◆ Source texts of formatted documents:
Content starts
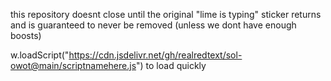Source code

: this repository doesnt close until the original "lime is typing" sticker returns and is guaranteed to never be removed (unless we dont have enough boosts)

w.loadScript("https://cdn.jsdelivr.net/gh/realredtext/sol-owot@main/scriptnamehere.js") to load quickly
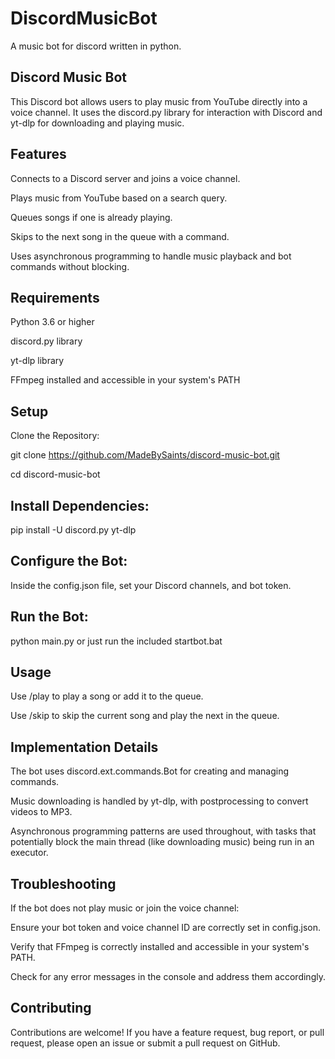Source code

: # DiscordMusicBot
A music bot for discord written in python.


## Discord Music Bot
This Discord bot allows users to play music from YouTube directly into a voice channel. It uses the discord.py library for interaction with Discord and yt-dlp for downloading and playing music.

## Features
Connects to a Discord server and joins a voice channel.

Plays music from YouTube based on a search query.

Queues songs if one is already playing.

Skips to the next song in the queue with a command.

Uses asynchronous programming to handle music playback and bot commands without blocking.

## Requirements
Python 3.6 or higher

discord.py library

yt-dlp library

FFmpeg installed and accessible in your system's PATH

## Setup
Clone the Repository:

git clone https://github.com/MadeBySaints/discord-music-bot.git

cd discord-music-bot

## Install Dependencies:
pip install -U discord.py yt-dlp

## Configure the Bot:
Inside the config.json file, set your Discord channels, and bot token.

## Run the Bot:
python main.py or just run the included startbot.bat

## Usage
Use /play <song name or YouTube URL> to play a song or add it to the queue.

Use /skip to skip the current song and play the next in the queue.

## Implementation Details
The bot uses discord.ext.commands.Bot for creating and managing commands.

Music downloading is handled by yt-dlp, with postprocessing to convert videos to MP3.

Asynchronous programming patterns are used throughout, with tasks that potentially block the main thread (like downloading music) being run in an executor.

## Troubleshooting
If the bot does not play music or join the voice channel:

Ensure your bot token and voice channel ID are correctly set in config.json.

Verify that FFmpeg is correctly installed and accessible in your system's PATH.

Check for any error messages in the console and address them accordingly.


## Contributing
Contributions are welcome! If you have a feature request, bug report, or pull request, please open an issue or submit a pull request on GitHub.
Content ends
◆ EXERCISE: What you return must match the data above exactly, with no images included.

◆ ANSWER TO THIS EXERCISE:
Source code

: this repository doesnt close until the original "lime is typing" sticker returns and is guaranteed to never be removed (unless we dont have enough boosts)

w.loadScript("https://cdn.jsdelivr.net/gh/realredtext/sol-owot@main/scriptnamehere.js") to load quickly
Source code

: # DiscordMusicBot
A music bot for discord written in python.


## Discord Music Bot
This Discord bot allows users to play music from YouTube directly into a voice channel. It uses the discord.py library for interaction with Discord and yt-dlp for downloading and playing music.

## Features
Connects to a Discord server and joins a voice channel.

Plays music from YouTube based on a search query.

Queues songs if one is already playing.

Skips to the next song in the queue with a command.

Uses asynchronous programming to handle music playback and bot commands without blocking.

## Requirements
Python 3.6 or higher

discord.py library

yt-dlp library

FFmpeg installed and accessible in your system's PATH

## Setup
Clone the Repository:

git clone https://github.com/MadeBySaints/discord-music-bot.git

cd discord-music-bot

## Install Dependencies:
pip install -U discord.py yt-dlp

## Configure the Bot:
Inside the config.json file, set your Discord channels, and bot token.

## Run the Bot:
python main.py or just run the included startbot.bat

## Usage
Use /play <song name or YouTube URL> to play a song or add it to the queue.

Use /skip to skip the current song and play the next in the queue.

## Implementation Details
The bot uses discord.ext.commands.Bot for creating and managing commands.

Music downloading is handled by yt-dlp, with postprocessing to convert videos to MP3.

Asynchronous programming patterns are used throughout, with tasks that potentially block the main thread (like downloading music) being run in an executor.

## Troubleshooting
If the bot does not play music or join the voice channel:

Ensure your bot token and voice channel ID are correctly set in config.json.

Verify that FFmpeg is correctly installed and accessible in your system's PATH.

Check for any error messages in the console and address them accordingly.


## Contributing
Contributions are welcome! If you have a feature request, bug report, or pull request, please open an issue or submit a pull request on GitHub.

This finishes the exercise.